Steht die Waldbühne vor finanziellen Problemen? Das verneint er – auch weil viele Arbeiten rund um die Bühne ehrenamtlich erledigt werden und weil durch die rechtzeitige Absage der Saison bestimmte Kosten derzeit nicht anfallen. Zudem hilft nach seinen Worten der Zuschuss des Landkreises Emsland – und die rund 31 000 Euro aus dem Corona-Hilfsprogramm der Landesregierung. Kürzlich haben die Ahmsener das Geld über die Emsländische Landschaft erhalten.
„Im nächsten Jahr sitzen wir wieder zusammen“
Und wie fühlt sich das jetzt an – eine Saison ohne Theater? Meyer zuckt ein wenig ratlos mit den Schultern. „Das gab es noch nie“, sagt er. Die vergangenen Monate waren seltsam für ihn – sonst verbringt er bis Mitte September fast jedes Wochenende auf der Bühne. Natürlich fehlen ihm die Stimmung und die Spannung vor jeder ersten Szene, die Begegnung mit Spielern und Zuschauern. Aber zugleich klagt er auch nicht über die unerwartet freie Zeit. „Das ist mal ein druckfreier Sommer“, sagt er lächelnd.

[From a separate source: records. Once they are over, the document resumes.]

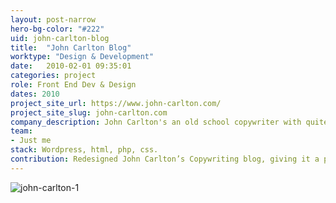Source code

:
 ```yaml
---
layout: post-narrow
hero-bg-color: "#222"
uid: john-carlton-blog
title:  "John Carlton Blog"
worktype: "Design & Development"
date:   2010-02-01 09:35:01
categories: project
role: Front End Dev & Design
dates: 2010
project_site_url: https://www.john-carlton.com/
project_site_slug: john-carlton.com
company_description: John Carlton's an old school copywriter with quite a following.
team:
- Just me
stack: Wordpress, html, php, css.
contribution: Redesigned John Carlton’s Copywriting blog, giving it a professional broadsheet newspaper look.
---
```


<div class="showcase">
	<img src="/img/john-carlton-blog/1.png" alt="john-carlton-1">
</div>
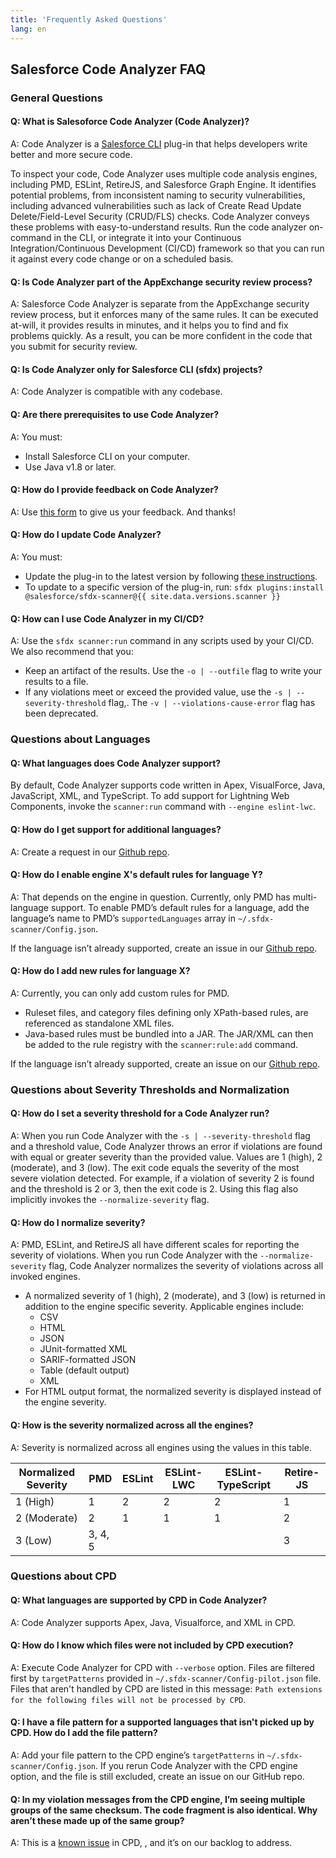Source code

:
 ```yaml
---
title: 'Frequently Asked Questions'
lang: en
---
```

## Salesforce Code Analyzer FAQ

### General Questions

#### Q: What is Salesoforce Code Analyzer (Code Analyzer)?
A: Code Analyzer is a [Salesforce CLI](https://developer.salesforce.com/docs/atlas.en-us.sfdx_cli_plugins.meta/sfdx_cli_plugins/cli_plugins_architecture.htm) plug-in that helps developers write better and more secure code.

To inspect your code, Code Analyzer uses multiple code analysis engines, including PMD, ESLint, RetireJS, and Salesforce Graph Engine. It identifies potential problems, from inconsistent naming to security vulnerabilities, including advanced vulnerabilities such as lack of Create Read Update Delete/Field-Level Security (CRUD/FLS) checks. Code Analyzer conveys these problems with easy-to-understand results. Run the code analyzer on-command in the CLI, or integrate it into your Continuous Integration/Continuous Development (CI/CD) framework so that you can run it against every code change or on a scheduled basis.

#### Q: Is Code Analyzer part of the AppExchange security review process?
A: Salesforce Code Analyzer is separate from the AppExchange security review process, but it enforces many of the same rules. It can be executed at-will, it provides results in minutes, and it helps you to find and fix problems quickly. As a result, you can be more confident in the code that you submit for security review.

#### Q: Is Code Analyzer only for Salesforce CLI (sfdx) projects?
A: Code Analyzer is compatible with any codebase.

#### Q: Are there prerequisites to use Code Analyzer?
A: You must:

* Install Salesforce CLI on your computer.
* Use Java v1.8 or later.

#### Q: How do I provide feedback on Code Analyzer?
A: Use [this form](https://www.research.net/r/SalesforceCA) to give us your feedback. And thanks!

#### Q: How do I update Code Analyzer?
A: You must:

* Update the plug-in to the latest version by following [these instructions](https://forcedotcom.github.io/sfdx-scanner/en/v3.x/getting-started/install/#upgrade-plug-in).
* To update to a specific version of the plug-in, run: `sfdx plugins:install @salesforce/sfdx-scanner@{{ site.data.versions.scanner }}`

#### Q: How can I use Code Analyzer in my CI/CD?
A: Use the `sfdx scanner:run` command in any scripts used by your CI/CD. We also recommend that you:

* Keep an artifact of the results. Use the `-o | --outfile` flag to write your results to a file.
* If any violations meet or exceed the provided value, use the `-s | --severity-threshold` flag,. The `-v | --violations-cause-error` flag has been deprecated.

### Questions about Languages

#### Q: What languages does Code Analyzer support?
By default, Code Analyzer supports code written in Apex, VisualForce, Java, JavaScript, XML, and TypeScript. To add support for Lightning Web Components, invoke the `scanner:run` command with `--engine eslint-lwc`.

#### Q: How do I get support for additional languages?
A: Create a request in our [Github repo](https://github.com/forcedotcom/sfdx-scanner).

#### Q: How do I enable engine X's default rules for language Y?
A: That depends on the engine in question. Currently, only PMD has multi-language support. To enable PMD’s default rules for a language, add the language’s name to PMD’s `supportedLanguages` array in `~/.sfdx-scanner/Config.json`.

If the language isn’t already supported, create an issue in our [Github repo](https://github.com/forcedotcom/sfdx-scanner).

#### Q: How do I add new rules for language X?
A: Currently, you can only add custom rules for PMD. 

* Ruleset files, and category files defining only XPath-based rules, are referenced as standalone XML files. 
* Java-based rules must be bundled into a JAR. The JAR/XML can then be added to the rule registry with the `scanner:rule:add` command.

If the language isn’t already supported, create an issue on our [Github repo](https://github.com/forcedotcom/sfdx-scanner).

### Questions about Severity Thresholds and Normalization

#### Q: How do I set a severity threshold for a Code Analyzer run?
A: When you run Code Analyzer with the `-s | --severity-threshold` flag and a threshold value, Code Analyzer throws an error if violations are found with equal or greater severity than the provided value. Values are 1 (high), 2 (moderate), and 3 (low). The exit code equals the severity of the most severe violation detected. For example, if a violation of severity 2 is found and the threshold is 2 or 3, then the exit code is 2. Using this flag also implicitly invokes the `--normalize-severity` flag.

#### Q: How do I normalize severity?
A: PMD, ESLint, and RetireJS all have different scales for reporting the severity of violations. When you run Code Analyzer with the `--normalize-severity` flag, Code Analyzer normalizes the severity of violations across all invoked engines. 
* A normalized severity of 1 (high), 2 (moderate), and 3 (low) is returned in addition to the engine specific severity. Applicable engines include: 
	- CSV
	- HTML
	- JSON
	- JUnit-formatted XML
	- SARIF-formatted JSON
	- Table (default output)
	- XML
* For HTML output format, the normalized severity is displayed instead of the engine severity.

#### Q: How is the severity normalized across all the engines?
A: Severity is normalized across all engines using the values in this table.

| Normalized Severity | PMD     | ESLint | ESLint-LWC | ESLint-TypeScript | Retire-JS |
| ------------------- | ------- | ------ | ---------- | ----------------- | --------- |
| 1 (High)            | 1       | 2      | 2          | 2                 | 1         |
| 2 (Moderate)        | 2       | 1      | 1          | 1                 | 2         |
| 3 (Low)             | 3, 4, 5 |        |            |                   | 3

### Questions about CPD

#### Q: What languages are supported by CPD in Code Analyzer?
A: Code Analyzer supports Apex, Java, Visualforce, and XML in CPD.

#### Q: How do I know which files were not included by CPD execution?
A: Execute Code Analyzer for CPD with `--verbose` option. Files are filtered first by `targetPatterns` provided in `~/.sfdx-scanner/Config-pilot.json` file. Files that aren't handled by CPD are listed in this message: `Path extensions for the following files will not be processed by CPD`. 

#### Q: I have a file pattern for a supported languages that isn't picked up by CPD. How do I add the file pattern?
A: Add your file pattern to the CPD engine’s `targetPatterns` in `~/.sfdx-scanner/Config.json`. If you rerun Code Analyzer with the CPD engine option, and the file is still excluded, create an issue on our GitHub repo.

#### Q: In my violation messages from the CPD engine, I’m seeing multiple groups of the same checksum. The code fragment is also identical. Why aren’t these made up of the same group?
A: This is a [known issue](https://github.com/pmd/pmd/issues/2438) in CPD, , and it’s on our backlog to address.
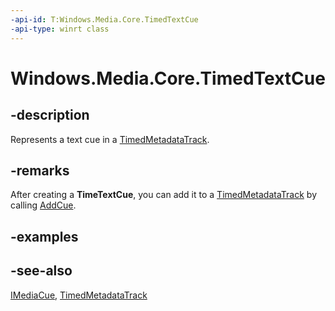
 ```yaml
---
-api-id: T:Windows.Media.Core.TimedTextCue
-api-type: winrt class
---
```


<!-- Class syntax.
public class TimedTextCue : Windows.Media.Core.IMediaCue, Windows.Media.Core.ITimedTextCue
-->

# Windows.Media.Core.TimedTextCue

## -description
Represents a text cue in a [TimedMetadataTrack](timedmetadatatrack.md).

## -remarks
After creating a **TimeTextCue**, you can add it to a [TimedMetadataTrack](timedmetadatatrack.md) by calling [AddCue](timedmetadatatrack_addcue_1989081881.md).

## -examples

## -see-also
[IMediaCue](imediacue.md), [TimedMetadataTrack](timedmetadatatrack.md)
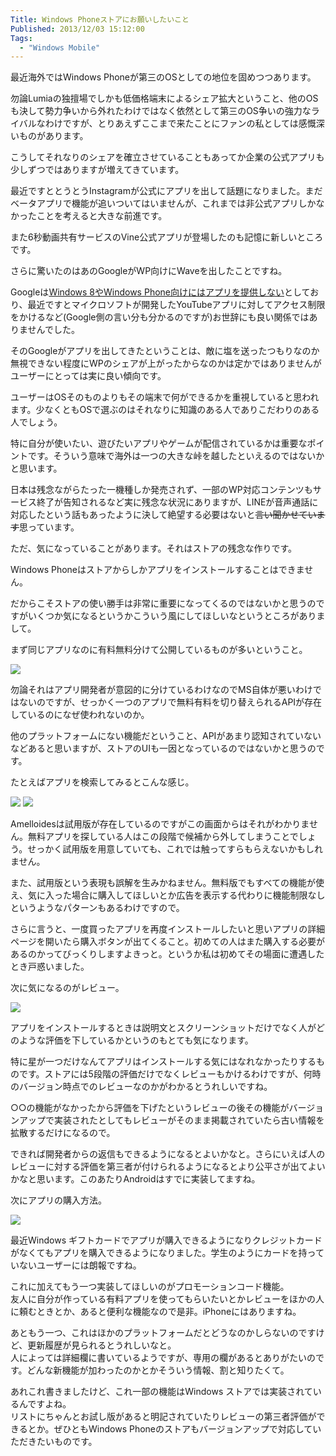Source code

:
 ```yaml
---
Title: Windows Phoneストアにお願いしたいこと
Published: 2013/12/03 15:12:00
Tags:
  - "Windows Mobile"
---
```

最近海外ではWindows Phoneが第三のOSとしての地位を固めつつあります。

勿論Lumiaの独擅場でしかも低価格端末によるシェア拡大ということ、他のOSも決して勢力争いから外れたわけではなく依然として第三のOS争いの強力なライバルなわけですが、とりあえずここまで来たことにファンの私としては感慨深いものがあります。

こうしてそれなりのシェアを確立させていることもあってか企業の公式アプリも少しずつではありますが増えてきています。

<!-- more -->

最近ですととうとうInstagramが公式にアプリを出して話題になりました。まだベータアプリで機能が追いついてはいませんが、これまでは非公式アプリしかなかったことを考えると大きな前進です。

また6秒動画共有サービスのVine公式アプリが登場したのも記憶に新しいところです。

さらに驚いたのはあのGoogleがWP向けにWaveを出したことですね。

Googleは[Windows 8やWindows Phone向けにはアプリを提供しない](http://techtarget.itmedia.co.jp/tt/news/1212/28/news01.html)としており、最近ですとマイクロソフトが開発したYouTubeアプリに対してアクセス制限をかけるなど(Google側の言い分も分かるのですが)お世辞にも良い関係ではありませんでした。

そのGoogleがアプリを出してきたということは、敵に塩を送ったつもりなのか無視できない程度にWPのシェアが上がったからなのかは定かではありませんがユーザーにとっては実に良い傾向です。

ユーザーはOSそのものよりもその端末で何ができるかを重視していると思われます。少なくともOSで選ぶのはそれなりに知識のある人でありこだわりのある人でしょう。

特に自分が使いたい、遊びたいアプリやゲームが配信されているかは重要なポイントです。そういう意味で海外は一つの大きな峠を越したといえるのではないかと思います。

日本は残念ながらたった一機種しか発売されず、一部のWP対応コンテンツもサービス終了が告知されるなど実に残念な状況にありますが、LINEが音声通話に対応したという話もあったように決して絶望する必要はないと<span style="text-decoration: line-through;">言い聞かせています</span>思っています。

ただ、気になっていることがあります。それはストアの残念な作りです。

Windows Phoneはストアからしかアプリをインストールすることはできません。

だからこそストアの使い勝手は非常に重要になってくるのではないかと思うのですがいくつか気になるというかこういう風にしてほしいなというところがありまして。

まず同じアプリなのに有料無料分けて公開しているものが多いということ。

![](20140128003300.jpg) 

勿論それはアプリ開発者が意図的に分けているわけなのでMS自体が悪いわけではないのですが、せっかく一つのアプリで無料有料を切り替えられるAPIが存在しているのになぜ使われないのか。

他のプラットフォームにない機能だということ、APIがあまり認知されていないなどあると思いますが、ストアのUIも一因となっているのではないかと思うのです。

たとえばアプリを検索してみるとこんな感じ。

![](20140128003916.jpg) 
![](20140128003327.jpg) 

Amelloidesは試用版が存在しているのですがこの画面からはそれがわかりません。無料アプリを探している人はこの段階で候補から外してしまうことでしょう。せっかく試用版を用意していても、これでは触ってすらもらえないかもしれません。

また、試用版という表現も誤解を生みかねません。無料版でもすべての機能が使え、気に入った場合に購入してほしいとか広告を表示する代わりに機能制限なしというようなパターンもあるわけですので。

さらに言うと、一度買ったアプリを再度インストールしたいと思いアプリの詳細ページを開いたら購入ボタンが出てくること。初めての人はまた購入する必要があるのかってびっくりしますよきっと。というか私は初めてその場面に遭遇したとき戸惑いました。

次に気になるのがレビュー。

![](20140128003935.jpg) 

アプリをインストールするときは説明文とスクリーンショットだけでなく人がどのような評価を下しているかというのもとても気になります。

特に星が一つだけなんてアプリはインストールする気にはなれなかったりするものです。ストアには5段階の評価だけでなくレビューもかけるわけですが、何時のバージョン時点でのレビューなのかがわかるとうれしいですね。

○○の機能がなかったから評価を下げたというレビューの後その機能がバージョンアップで実装されたとしてもレビューがそのまま掲載されていたら古い情報を拡散するだけになるので。

できれば開発者からの返信もできるようになるとよいかなと。さらにいえば人のレビューに対する評価を第三者が付けられるようになるとより公平さが出てよいかなと思います。このあたりAndroidはすでに実装してますね。

次にアプリの購入方法。

![](20140128002833.jpg) 

最近Windows ギフトカードでアプリが購入できるようになりクレジットカードがなくてもアプリを購入できるようになりました。学生のようにカードを持っていないユーザーには朗報ですね。

これに加えてもう一つ実装してほしいのがプロモーションコード機能。  
友人に自分が作っている有料アプリを使ってもらいたいとかレビューをほかの人に頼むときとか、あると便利な機能なので是非。iPhoneにはありますね。

あともう一つ、これはほかのプラットフォームだとどうなのかしらないのですけど、更新履歴が見られるとうれしいなと。  
人によっては詳細欄に書いているようですが、専用の欄があるとありがたいのです。どんな新機能が加わったのかとかそういう情報、割と知りたくて。

あれこれ書きましたけど、これ一部の機能はWindows ストアでは実装されているんですよね。  
リストにちゃんとお試し版があると明記されていたりレビューの第三者評価ができるとか。ぜひともWindows Phoneのストアもバージョンアップで対応していただきたいものです。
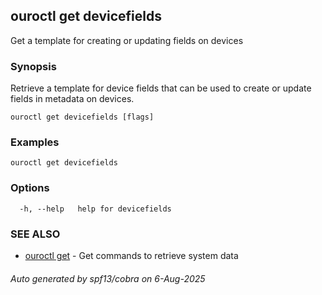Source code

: ## ouroctl get devicefields

Get a template for creating or updating fields on devices

### Synopsis

Retrieve a template for device fields that can be used to create or update fields in metadata on devices.

```
ouroctl get devicefields [flags]
```

### Examples

```
ouroctl get devicefields
```

### Options

```
  -h, --help   help for devicefields
```

### SEE ALSO

* [ouroctl get](ouroctl_get.md)	 - Get commands to retrieve system data

###### Auto generated by spf13/cobra on 6-Aug-2025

Aber ganz untätig sind er und die Spielschar in diesen Wochen auch nicht. Regelmäßig haben sie in den sozialen Medien den Kontakt mit den Fans der Waldbühne gehalten – zu jeder Premiere gab es kurze Filme und die Ermutigung: „Im nächsten Jahr sitzen wir wieder zusammen.“ Die Frauen des Kostümausschusses haben Hunderte Mund-Nase-Masken genäht und gerade jetzt wird das Spielerheim im Innern mit Anstrich und neuer Akustikdecke saniert. In den vergangenen Tagen gab es außerdem eine große Aktion, bei der 30 freiwillige Helfer „mal so richtig klar Schiff! auf der Bühne“ gemacht haben.
Außerdem plant der Vorstand die nächste Saison. Regisseur Bernd Aalken läuft mit einigen Helfern an diesem Nachmittag durch die Kulissen, um das Bühnenbild zu besprechen. „Wir wollen schon jetzt anfangen, um alles ein bisschen zu entzerren“, sagt der Bentheimer. Josef Meyer zeigt eine Liste, auf der bereits alle Aufführungen für 2021 stehen.
Nur für die Frauenkundgebungen gibt es noch verschiedene Einträge im Juni. „Das müssen wir noch klären, weil es vom Referenten und der Referentin abhängt.“ In diesem Jahr sollte die ehemalige lutherische Landesbischöfin Margot Käßmann zu den Gästen sprechen. Zum großen Bedauern von Josef Meyer kann sie im nächsten Jahr aber nicht kommen. Dafür hat die Waldbühne beim ehemaligen Bundespräsidenten Joachim Gauck angefragt. „Mal gucken, ob das klappt“, sagt Josef Meyer – und diese Hoffnung gilt auch für die ganze Saison 2021.
Petra Diek-Münchow
Noch bis Ende August sind alle Kinder und Jugendlichen eingeladen, rund um das Thema „Pinocchio“ ein Bild zu malen oder eine kreative Bastelarbeit zu gestalten. Zu gewinnen sind unter anderem Eintrittskarten für die ganze Familie. Das Teilnahmeformular gibt es hier
Zur Sache
Die Waldbühne Ahmsen hat das wegen der Corona-Pandemie abgesagte Programm komplett ins nächste Jahr geschoben. Die Termine für die 30 Aufführungen stehen bereits fest. Besonders für Familien mit Kindern zeigt die Spielschar die Geschichte von „Pinocchio“, die Premiere ist für den 24. Mai geplant. Am 12. Juni will das Ensemble mit der „Passion“ vom Leben, Leiden, Sterben und der Auferstehung Jesu erzählen.